Another issue which may have occurred to some readers is that of infinity. I said that the partial model would actually occur many times within a given complete consistent candidate model. It actually seems worse than this: there is no limit on the maximum length of complete consistent candidate models and that means that there is scope for partial models being repeated infinitely within them. How do it would we resolve this issue? At this stage I do not intend to. There is a simple solution to the issue of infinity which I will present later. For now we can treat the set of complete consistent candidate models as if it were a vast set of incredibly long models rather than actually being an infinite set of every possible models. We can pretend that we are dealing with a very large number of models - in effect, that we are dealing with all complete consistent candidate models up to a certain very large length - a length potentially long enough to allow huge repetition of arbitrary sequences of symbols, but not necessarily infinite.

The second problem with such a "copy and paste" view of the relationship between partial and complete models is that the behaviour of an algorithm is dependent on all of the code within that algorithm and, ignoring a small number of contrived special cases, knowing just some of the code in the algorithm does not tell you what the behaviour of the algorithm will be, because the behaviour depends on the code that you know and the rest of the algorithm that you do not know.

Would it help to get a partial model with a longer algorithmic description, so that we would know a greater part of any complete consistent model of which it was a part? A problem here is that we are dealing with the set of all possible complete consistent models. There is no limit on the lengths of the model descriptions in this set and any partial model that we could obtain could only be a tiny fraction of the size of most complete consistent models, so it is hard to see how it could help much.

It would not help - no matter how long a partial model's algorithmic description is.
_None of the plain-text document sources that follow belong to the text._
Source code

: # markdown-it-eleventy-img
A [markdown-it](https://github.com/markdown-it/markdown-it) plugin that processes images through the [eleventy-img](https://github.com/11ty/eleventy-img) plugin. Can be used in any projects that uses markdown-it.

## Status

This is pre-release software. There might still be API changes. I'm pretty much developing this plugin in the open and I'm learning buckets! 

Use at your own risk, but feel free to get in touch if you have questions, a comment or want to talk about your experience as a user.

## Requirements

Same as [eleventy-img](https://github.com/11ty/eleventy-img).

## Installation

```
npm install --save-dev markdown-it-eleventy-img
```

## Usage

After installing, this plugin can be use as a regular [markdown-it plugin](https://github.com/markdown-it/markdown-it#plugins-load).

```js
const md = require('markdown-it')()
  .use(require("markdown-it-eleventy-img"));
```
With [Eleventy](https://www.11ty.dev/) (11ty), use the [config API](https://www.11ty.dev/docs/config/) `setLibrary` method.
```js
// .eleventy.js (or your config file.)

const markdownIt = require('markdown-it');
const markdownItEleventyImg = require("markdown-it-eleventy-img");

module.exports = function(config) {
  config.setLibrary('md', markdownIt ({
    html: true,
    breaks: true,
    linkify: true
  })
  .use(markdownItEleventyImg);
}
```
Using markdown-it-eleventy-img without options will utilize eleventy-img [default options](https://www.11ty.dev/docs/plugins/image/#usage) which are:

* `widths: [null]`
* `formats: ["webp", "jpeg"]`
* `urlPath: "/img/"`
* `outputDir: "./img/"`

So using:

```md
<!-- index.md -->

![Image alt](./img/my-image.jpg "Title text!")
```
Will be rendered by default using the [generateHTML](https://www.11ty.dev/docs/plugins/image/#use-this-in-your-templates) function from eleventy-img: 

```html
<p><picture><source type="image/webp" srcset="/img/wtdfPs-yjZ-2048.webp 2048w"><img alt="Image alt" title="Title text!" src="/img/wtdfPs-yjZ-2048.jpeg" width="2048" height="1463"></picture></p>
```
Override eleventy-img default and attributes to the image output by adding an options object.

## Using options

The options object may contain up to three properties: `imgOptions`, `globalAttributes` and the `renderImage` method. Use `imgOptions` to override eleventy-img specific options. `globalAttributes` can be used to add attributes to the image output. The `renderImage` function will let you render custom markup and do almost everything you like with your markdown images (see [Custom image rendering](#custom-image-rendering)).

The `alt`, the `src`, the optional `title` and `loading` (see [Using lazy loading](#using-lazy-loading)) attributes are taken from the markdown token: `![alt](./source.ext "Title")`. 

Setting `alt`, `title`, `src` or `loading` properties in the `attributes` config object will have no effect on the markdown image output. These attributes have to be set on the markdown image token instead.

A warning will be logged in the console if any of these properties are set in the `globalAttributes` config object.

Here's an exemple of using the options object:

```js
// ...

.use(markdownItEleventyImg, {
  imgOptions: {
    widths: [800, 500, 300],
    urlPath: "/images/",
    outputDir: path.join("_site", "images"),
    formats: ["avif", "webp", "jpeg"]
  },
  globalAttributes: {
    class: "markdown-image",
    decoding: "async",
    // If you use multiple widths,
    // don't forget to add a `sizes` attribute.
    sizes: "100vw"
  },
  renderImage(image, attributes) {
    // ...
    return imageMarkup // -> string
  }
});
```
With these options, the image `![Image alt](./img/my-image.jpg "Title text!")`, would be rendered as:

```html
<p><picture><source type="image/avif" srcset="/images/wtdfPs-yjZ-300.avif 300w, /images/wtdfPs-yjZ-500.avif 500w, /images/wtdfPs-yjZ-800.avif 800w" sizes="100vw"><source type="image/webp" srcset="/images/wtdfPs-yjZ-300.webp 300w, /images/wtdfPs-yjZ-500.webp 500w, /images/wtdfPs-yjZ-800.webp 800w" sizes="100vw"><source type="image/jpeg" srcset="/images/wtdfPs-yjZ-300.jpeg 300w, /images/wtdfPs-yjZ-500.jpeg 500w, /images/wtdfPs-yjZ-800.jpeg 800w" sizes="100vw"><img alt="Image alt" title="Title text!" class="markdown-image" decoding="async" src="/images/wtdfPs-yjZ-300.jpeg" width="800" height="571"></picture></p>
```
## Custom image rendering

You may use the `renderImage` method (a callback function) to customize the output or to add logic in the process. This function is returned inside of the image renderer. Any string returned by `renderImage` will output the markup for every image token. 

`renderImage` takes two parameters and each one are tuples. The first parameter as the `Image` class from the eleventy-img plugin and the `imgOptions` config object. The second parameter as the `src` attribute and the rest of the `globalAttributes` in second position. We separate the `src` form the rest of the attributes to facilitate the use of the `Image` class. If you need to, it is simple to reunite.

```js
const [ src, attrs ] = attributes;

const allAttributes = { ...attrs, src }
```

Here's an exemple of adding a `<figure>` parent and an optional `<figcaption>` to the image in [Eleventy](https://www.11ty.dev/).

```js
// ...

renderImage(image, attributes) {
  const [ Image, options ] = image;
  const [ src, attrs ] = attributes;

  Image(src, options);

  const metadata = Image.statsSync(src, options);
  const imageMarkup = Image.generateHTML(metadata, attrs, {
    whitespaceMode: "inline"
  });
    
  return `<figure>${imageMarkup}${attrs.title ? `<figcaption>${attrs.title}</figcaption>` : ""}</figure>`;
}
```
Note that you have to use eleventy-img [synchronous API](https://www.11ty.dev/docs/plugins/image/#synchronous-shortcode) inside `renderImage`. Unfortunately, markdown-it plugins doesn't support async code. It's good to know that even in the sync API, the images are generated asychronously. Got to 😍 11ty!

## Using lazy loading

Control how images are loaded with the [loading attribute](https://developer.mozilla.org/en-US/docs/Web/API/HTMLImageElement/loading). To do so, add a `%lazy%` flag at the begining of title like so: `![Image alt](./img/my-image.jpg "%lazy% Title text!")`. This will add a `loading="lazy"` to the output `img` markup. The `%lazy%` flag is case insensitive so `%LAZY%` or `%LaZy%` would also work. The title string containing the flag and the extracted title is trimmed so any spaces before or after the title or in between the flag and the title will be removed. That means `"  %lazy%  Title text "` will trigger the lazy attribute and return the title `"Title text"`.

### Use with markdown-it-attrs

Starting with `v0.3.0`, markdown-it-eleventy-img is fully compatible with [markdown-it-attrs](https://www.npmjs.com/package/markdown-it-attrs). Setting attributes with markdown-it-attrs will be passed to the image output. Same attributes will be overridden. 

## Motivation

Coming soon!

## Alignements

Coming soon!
Algorithms are generally unstable and the influence that a part of an algorithm can have on the whole algorithm is nothing to do with the length of that piece: an algorithm with a billion commands could have its behaviour drastically altered by alteration of a single command. This means that, unless we know all of an algorithm, then no matter how much we do know, we cannot know how that algorithm will behave.

This view of what it means for one algorithm to be "part of" another is simplistic, but we can consider it to have some truth in that it does give an idea of the sort of justification that Occam's razor has: it merely appears simplistic on close inspection.

Model Preference as Probability

The way in which Occam's razor is being viewed here potentially allows us to assign quantitative probabilities of correctness to partial models.

The probability that a partial model is correct is determined by dividing the number of complete consistent candidate models onto which that partial model maps by the total number of complete consistent candidate models.

That is to say:

M(Partial Model) / N

where:

P(Partial model is correct) is the probability that the partial model being considered is "correct"

N is the total number of complete consistent candidate models.

M(Partial Model) is the total number of complete consistent candidate models that are "mapped onto" by the partial model being considered.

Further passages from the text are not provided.